I was listening to a lecture on friendship to prepare this sermon and the speaker used the movie The Bride of Frankenstein as an illustration. Now, for this to work, you have to put the movie Young Frankenstein out of your head, OK?

In the movie, Frankenstein’s monster is played by Boris Karloff, and in one scene he is fleeing through the countryside and comes upon the cottage of a blind man. The monster bursts in the front door and the blind man who can’t see how horrible the monster looks says and tries to talk to him but the monster can’t talk and so the blind man says, “Oh, are you afflicted like me?

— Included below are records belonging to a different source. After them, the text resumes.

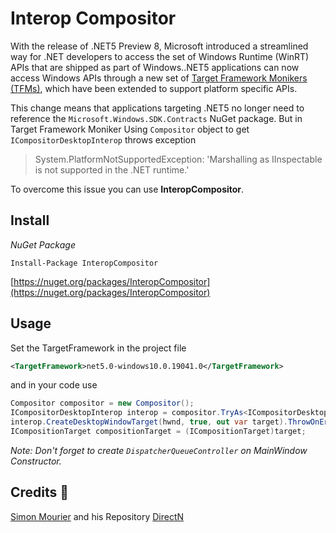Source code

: # Interop Compositor
With the release of .NET5 Preview 8, Microsoft introduced a streamlined way for .NET developers to access the set of Windows Runtime (WinRT) APIs that are shipped as part of Windows..NET5 applications can now access Windows APIs through a new set of [Target Framework Monikers (TFMs)](https://docs.microsoft.com/en-us/dotnet/standard/frameworks), which have been extended to support platform specific APIs.

This change means that applications targeting .NET5 no longer need to reference the `Microsoft.Windows.SDK.Contracts` NuGet package.
But in Target Framework Moniker Using `Compositor` object to get `ICompositorDesktopInterop` throws exception
>System.PlatformNotSupportedException: 'Marshalling as IInspectable is not supported in the .NET runtime.'

To overcome this issue you can use **InteropCompositor**.

## Install
*NuGet Package*
```
Install-Package InteropCompositor
```
[https://nuget.org/packages/InteropCompositor](https://nuget.org/packages/InteropCompositor)

## Usage

Set the TargetFramework in the project file
```XML
<TargetFramework>net5.0-windows10.0.19041.0</TargetFramework>
```
and in your code use
```C#
Compositor compositor = new Compositor();
ICompositorDesktopInterop interop = compositor.TryAs<ICompositorDesktopInterop>();
interop.CreateDesktopWindowTarget(hwnd, true, out var target).ThrowOnError();
ICompositionTarget compositionTarget = (ICompositionTarget)target;
```
*Note: Don't forget to create `DispatcherQueueController` on MainWindow Constructor.*

## Credits :medal_sports:
[Simon Mourier](https://github.com/smourier) and his Repository [DirectN](https://github.com/smourier/DirectN/tree/master/DirectN)
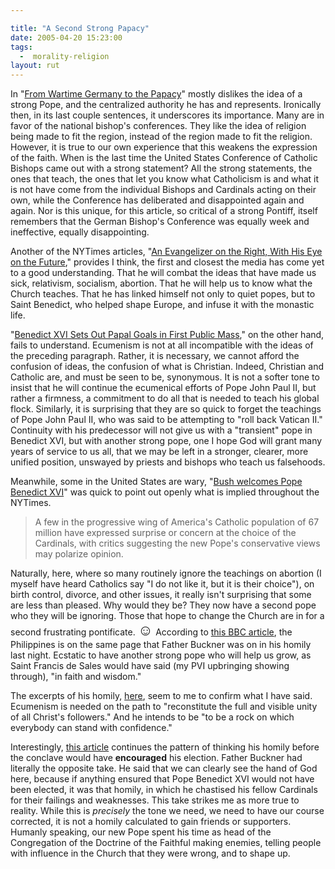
 ```yaml
---

title: "A Second Strong Papacy"
date: 2005-04-20 15:23:00
tags:
  -  morality-religion
layout: rut
---
```


<p> In "<a href="http://www.nytimes.com/2005/04/20/international/worldspecial2/20profile.html?ei=5088&en=781c1afbe24ac478&ex=1271649600&partner=rssnyt&emc=rss&pagewanted=print&position=">From Wartime Germany to the Papacy</a>" mostly dislikes
the idea of a strong Pope, and the centralized authority he has
and represents.  Ironically then, in its last couple sentences,
it underscores its importance.  Many are in favor of the national
bishop's conferences.  They like the idea of religion being made
to fit the region, instead of the region made to fit the religion.
However, it is true to our own experience that this weakens the
expression of the faith.  When is the last time the United States
Conference of Catholic Bishops came out with a strong statement?
All the strong statements, the ones that teach, the ones that let
you know what Catholicism is and what it is not have come from
the individual Bishops and Cardinals acting on their own, while
the Conference has deliberated and disappointed again and again.
Nor is this unique, for this article, so critical of a strong Pontiff,
itself remembers that the German Bishop's Conference was equally
week and ineffective, equally disappointing.</p>

<p>Another of the NYTimes
articles, "<a href="http://www.nytimes.com/2005/04/20/international/worldspecial2/20assess.html?ei=5088&en=533d35e13d0597d2&ex=1271649600&partner=rssnyt&emc=rss&pagewanted=print&position=">An Evangelizer on the Right, With His Eye on the Future</a>,"
provides I think, the first and closest the media has come yet to
a good understanding.  That he will combat the ideas that have made
us sick, relativism, socialism, abortion.  That he will help us to
know what the Church teaches.  That he has linked himself not only
to quiet popes, but to Saint Benedict, who helped shape Europe,
and infuse it with the monastic life.</p>

<p>"<a href="http:www.nytimes.com/2005/04/20/international/worldspecial2/20cnd-mass.html?ei=5088&en=5ce20f89c2f6aca3&ex=1271649600&partner=rssnyt&emc=rss&pagewanted=print&position=">Benedict XVI Sets Out Papal Goals in First Public Mass</a>,"
on the other hand, fails to understand.  Ecumenism is not at all
incompatible with the ideas of the preceding paragraph.  Rather, it
is necessary, we cannot afford the confusion of ideas, the confusion
of what is Christian.  Indeed, Christian and Catholic are, and must
be seen to be, synonymous.  It is not a softer tone to insist that
he will continue the ecumenical efforts of Pope John Paul II, but
rather a firmness, a commitment to do all that is needed to teach
his global flock.  Similarly, it is surprising that they are so
quick to forget the teachings of Pope John Paul II, who was said
to be attempting to "roll back Vatican II."  Continuity with his
predecessor will not give us with a "transient" pope in Benedict XVI,
but with another strong pope, one I hope God will grant many years
of service to us all, that we may be left in a stronger, clearer,
more unified position, unswayed by priests and bishops who teach
us falsehoods.</p>

<p>Meanwhile, some in the United States are wary, "<a href="http://news.bbc.co.uk/2/hi/europe/4463403.stm">Bush welcomes
Pope Benedict XVI</a>" was quick to point out openly what is implied
throughout the NYTimes.</p>

<blockquote>A few in the progressive wing of America's Catholic
population of 67 million have expressed surprise or concern at the
choice of the Cardinals, with critics suggesting the new Pope's
conservative views may polarize opinion.</blockquote>

<p>Naturally, here, where so many routinely ignore the teachings
on abortion (I myself have heard Catholics say "I do not like it,
but it is their choice"), on birth control, divorce, and other
issues, it really isn't surprising that some are less than pleased.
Why would they be?  They now have a second pope who they will be
ignoring.  Those that hope to change the Church are in for a second
frustrating pontificate. <font size="+2">&#x263a;</font>  According
to <a href="http://news.bbc.co.uk/2/hi/europe/4463503.stm">this BBC
article</a>, the Philippines is on the same page that Father Buckner
was on in his homily last night.  Ecstatic to have another strong
pope who will help us grow, as Saint Francis de Sales would have said
(my PVI upbringing showing through), "in faith and wisdom."</p>

<p>The excerpts of his homily, <a href="http://news.bbc.co.uk/2/hi/europe/4464363.stm">here</a>,
seem to me to confirm what I have said.  Ecumenism is needed on the
path to "reconstitute the full and visible unity of all Christ's
followers."  And he intends to be "to be a rock on which everybody
can stand with confidence."</p>

<p>Interestingly,
<a href="http://news.bbc.co.uk/2/hi/europe/4463519.stm">this
article</a> continues the pattern of thinking his homily before
the conclave would have <strong>encouraged</strong> his election.
Father Buckner had literally the opposite take.  He said that we can
clearly see the hand of God here, because if anything ensured that
Pope Benedict XVI would not have been elected, it was that homily,
in which he chastised his fellow Cardinals for their failings
and weaknesses.  This take strikes me as more true to reality.
While this is <em>precisely</em> the tone we need, we need to have
our course corrected, it is not a homily calculated to gain friends
or supporters.  Humanly speaking, our new Pope spent his time as head
of the Congregation of the Doctrine of the Faithful making enemies,
telling people with influence in the Church that they were wrong,
and to shape up.</p>

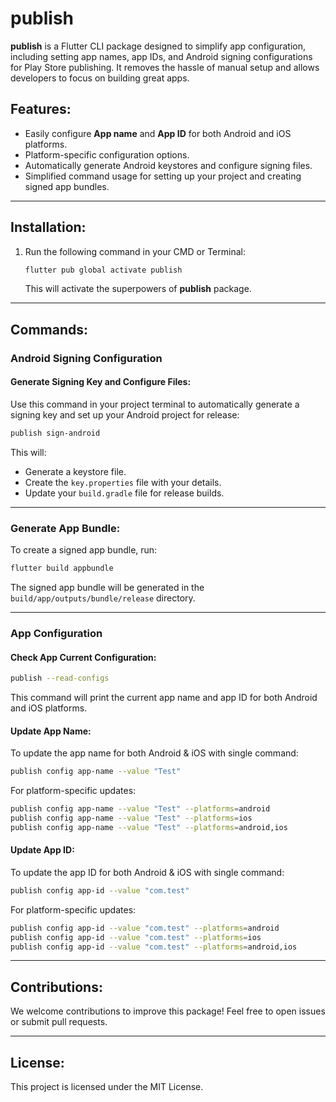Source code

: 
# publish

**publish** is a Flutter CLI package designed to simplify app configuration, including setting app names, app IDs, and Android signing configurations for Play Store publishing. It removes the hassle of manual setup and allows developers to focus on building great apps.

## Features:

- Easily configure **App name** and **App ID** for both Android and iOS platforms.
- Platform-specific configuration options.
- Automatically generate Android keystores and configure signing files.
- Simplified command usage for setting up your project and creating signed app bundles.

---

## Installation:

1. Run the following command in your CMD or Terminal:
   ```bash
   flutter pub global activate publish
   ```
   This will activate the superpowers of **publish** package.
---

## Commands:


### Android Signing Configuration

#### Generate Signing Key and Configure Files:
Use this command in your project terminal to automatically generate a signing key and set up your Android project for release:
```bash
publish sign-android
```

This will:
- Generate a keystore file.
- Create the `key.properties` file with your details.
- Update your `build.gradle` file for release builds.

---

### Generate App Bundle:

To create a signed app bundle, run:
```bash
flutter build appbundle
```

The signed app bundle will be generated in the `build/app/outputs/bundle/release` directory.

---

### App Configuration

#### Check App Current Configuration:
```bash
publish --read-configs
```

This command will print the current app name and app ID for both Android and iOS platforms.

#### Update App Name:
To update the app name for both Android & iOS with single command:
```bash
publish config app-name --value "Test"
```

For platform-specific updates:
```bash
publish config app-name --value "Test" --platforms=android
publish config app-name --value "Test" --platforms=ios
publish config app-name --value "Test" --platforms=android,ios
```

#### Update App ID:
To update the app ID for both Android & iOS with single command:
```bash
publish config app-id --value "com.test"
```

For platform-specific updates:
```bash
publish config app-id --value "com.test" --platforms=android
publish config app-id --value "com.test" --platforms=ios
publish config app-id --value "com.test" --platforms=android,ios
```

---

## Contributions:

We welcome contributions to improve this package! Feel free to open issues or submit pull requests.

---

## License:

This project is licensed under the MIT License.
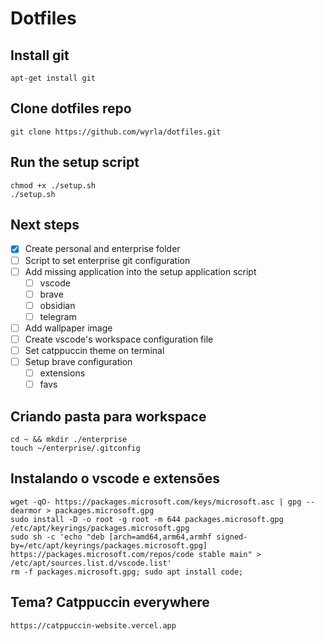 # Dotfiles #


## Install git
```
apt-get install git
```

## Clone dotfiles repo
```
git clone https://github.com/wyrla/dotfiles.git
```

## Run the setup script
```
chmod +x ./setup.sh
./setup.sh
```

## Next steps
- [x] Create personal and enterprise folder
- [ ] Script to set enterprise git configuration
- [ ] Add missing application into the setup application script
    - [ ] vscode
    - [ ] brave
    - [ ] obsidian
    - [ ] telegram
- [ ] Add wallpaper image
- [ ] Create vscode's workspace configuration file
- [ ] Set catppuccin theme on terminal
- [ ] Setup brave configuration
    - [ ] extensions
    - [ ] favs
 
## Criando pasta para workspace
```
cd ~ && mkdir ./enterprise
touch ~/enterprise/.gitconfig
```

## Instalando o vscode e extensões
```
wget -qO- https://packages.microsoft.com/keys/microsoft.asc | gpg --dearmor > packages.microsoft.gpg
sudo install -D -o root -g root -m 644 packages.microsoft.gpg /etc/apt/keyrings/packages.microsoft.gpg
sudo sh -c 'echo "deb [arch=amd64,arm64,armhf signed-by=/etc/apt/keyrings/packages.microsoft.gpg] https://packages.microsoft.com/repos/code stable main" > /etc/apt/sources.list.d/vscode.list'
rm -f packages.microsoft.gpg; sudo apt install code;
```
## Tema? Catppuccin everywhere
```
https://catppuccin-website.vercel.app
```
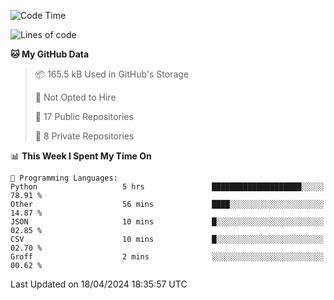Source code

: <!--START_SECTION:waka-->
![Code Time](http://img.shields.io/badge/Code%20Time-882%20hrs%2047%20mins-blue)

![Lines of code](https://img.shields.io/badge/From%20Hello%20World%20I%27ve%20Written-208.0%20thousand%20lines%20of%20code-blue)

**🐱 My GitHub Data** 

> 📦 165.5 kB Used in GitHub's Storage 
 > 
> 🚫 Not Opted to Hire
 > 
> 📜 17 Public Repositories 
 > 
> 🔑 8 Private Repositories 
 > 
📊 **This Week I Spent My Time On** 

```text
💬 Programming Languages: 
Python                   5 hrs               ████████████████████░░░░░   78.91 % 
Other                    56 mins             ████░░░░░░░░░░░░░░░░░░░░░   14.87 % 
JSON                     10 mins             █░░░░░░░░░░░░░░░░░░░░░░░░   02.85 % 
CSV                      10 mins             █░░░░░░░░░░░░░░░░░░░░░░░░   02.70 % 
Groff                    2 mins              ░░░░░░░░░░░░░░░░░░░░░░░░░   00.62 % 
```


 Last Updated on 18/04/2024 18:35:57 UTC
<!--END_SECTION:waka-->
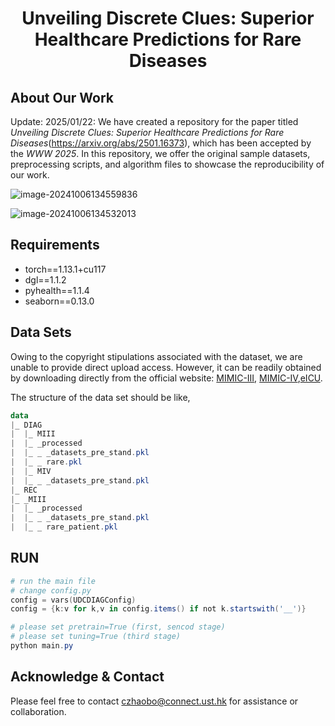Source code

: <h1 align="center"> Unveiling Discrete Clues: Superior Healthcare Predictions for Rare Diseases </h1>


## About Our Work

Update: 2025/01/22: We have created a repository for the paper titled *Unveiling Discrete Clues: Superior Healthcare Predictions for Rare Diseases*(https://arxiv.org/abs/2501.16373), which has been accepted by the *WWW 2025*. In this repository, we offer the original sample datasets, preprocessing scripts, and algorithm files to showcase the reproducibility of our work.

![image-20241006134559836](https://s2.loli.net/2024/10/06/3Fwd6mni7sA8ft1.png)

![image-20241006134532013](https://s2.loli.net/2024/10/06/sTJOArhuNHFkMy7.png)



## Requirements

- torch==1.13.1+cu117
- dgl==1.1.2
- pyhealth==1.1.4
- seaborn==0.13.0

## Data Sets

Owing to the copyright stipulations associated with the dataset, we are unable to provide direct upload access. However, it can be readily obtained by downloading directly from the official website: [MIMIC-III](https://physionet.org/content/mimiciii/1.4/), [MIMIC-IV](https://physionet.org/content/mimiciv/2.2/),[eICU](https://eicu-crd.mit.edu/). 

The structure of the data set should be like,

```powershell
data
|_ DIAG
|  |_ MIII
|  |_ _processed
|  |_ _ _datasets_pre_stand.pkl
|  |_ _ rare.pkl
|  |_ MIV
|  |_ _ _datasets_pre_stand.pkl
|_ REC
|_ _MIII
|  |_ _processed
|  |_ _ _datasets_pre_stand.pkl
|  |_ _ rare_patient.pkl
```

## RUN

```powershell
# run the main file
# change config.py
config = vars(UDCDIAGConfig)
config = {k:v for k,v in config.items() if not k.startswith('__')}

# please set pretrain=True (first, sencod stage) 
# please set tuning=True (third stage)
python main.py
```

## Acknowledge & Contact

Please feel free to contact czhaobo@connect.ust.hk for assistance or collaboration.
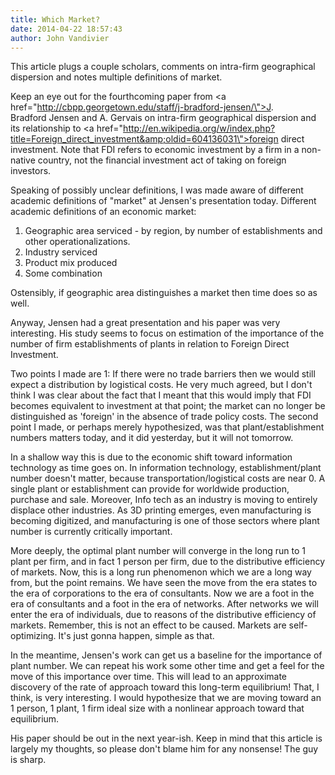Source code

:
 ```yaml
---
title: Which Market?
date: 2014-04-22 18:57:43
author: John Vandivier
---
```




This article plugs a couple scholars, comments on intra-firm geographical dispersion and notes multiple definitions of market.

Keep an eye out for the fourthcoming paper from <a href=\"http://cbpp.georgetown.edu/staff/j-bradford-jensen/\">J. Bradford Jensen</a> and A. Gervais on intra-firm geographical dispersion and its relationship to <a href=\"http://en.wikipedia.org/w/index.php?title=Foreign_direct_investment&amp;oldid=604136031\">foreign direct investment</a>. Note that FDI refers to economic investment by a firm in a non-native country, not the financial investment act of taking on foreign investors.

Speaking of possibly unclear definitions, I was made aware of different academic definitions of \"market\" at Jensen's presentation today. Different academic definitions of an economic market:
<ol>
	<li>Geographic area serviced - by region, by number of establishments and other operationalizations.</li>
	<li>Industry serviced</li>
	<li>Product mix produced</li>
	<li>Some combination</li>
</ol>
Ostensibly, if geographic area distinguishes a market then time does so as well.

Anyway, Jensen had a great presentation and his paper was very interesting. His study seems to focus on estimation of the importance of the number of firm establishments of plants in relation to Foreign Direct Investment.

Two points I made are 1: If there were no trade barriers then we would still expect a distribution by logistical costs. He very much agreed, but I don't think I was clear about the fact that I meant that this would imply that FDI becomes equivalent to investment at that point; the market can no longer be distinguished as 'foreign' in the absence of trade policy costs. The second point I made, or perhaps merely hypothesized, was that plant/establishment numbers matters today, and it did yesterday, but it will not tomorrow.

In a shallow way this is due to the economic shift toward information technology as time goes on. In information technology, establishment/plant number doesn't matter, because transportation/logistical costs are near 0. A single plant or establishment can provide for worldwide production, purchase and sale. Moreover, Info tech as an industry is moving to entirely displace other industries. As 3D printing emerges, even manufacturing is becoming digitized, and manufacturing is one of those sectors where plant number is currently critically important.

More deeply, the optimal plant number will converge in the long run to 1 plant per firm, and in fact 1 person per firm, due to the distributive efficiency of markets. Now, this is a long run phenomenon which we are a long way from, but the point remains. We have seen the move from the era states to the era of corporations to the era of consultants. Now we are a foot in the era of consultants and a foot in the era of networks. After networks we will enter the era of individuals, due to reasons of the distributive efficiency of markets. Remember, this is not an effect to be caused. Markets are self-optimizing. It's just gonna happen, simple as that.

In the meantime, Jensen's work can get us a baseline for the importance of plant number. We can repeat his work some other time and get a feel for the move of this importance over time. This will lead to an approximate discovery of the rate of approach toward this long-term equilibrium! That, I think, is very interesting. I would hypothesize that we are moving toward an 1 person, 1 plant, 1 firm ideal size with a nonlinear approach toward that equilibrium.

His paper should be out in the next year-ish. Keep in mind that this article is largely my thoughts, so please don't blame him for any nonsense! The guy is sharp.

Are you too an afflicted person? We have something in common - maybe we can have friends.” And he prays, “I thank you O Lord that you have heard my endless prayers and you have sent me a friend to heal my terrible loneliness.” And there’s a few scenes where they are eating together and doing chores together and the blind man is playing the violin for the monster - doing things like friends - and the only time the monster played by Boris Karloff speaks in the movie is here - he learns to say “food” “good” “food good” - and he also learns to say, “friend.”

But then some hunters come to the cottage and they see the monster and they attack him and the monster fights back and there’s a terrible fight and the cottage burns down and everyone but the monster is killed, and the last bit of the scene shows the monster groping into the forest saying, “Friend!” “Friend!”

Timothy Keller, Sermon: “Friends — What Are They Good For?, April 27, 1997.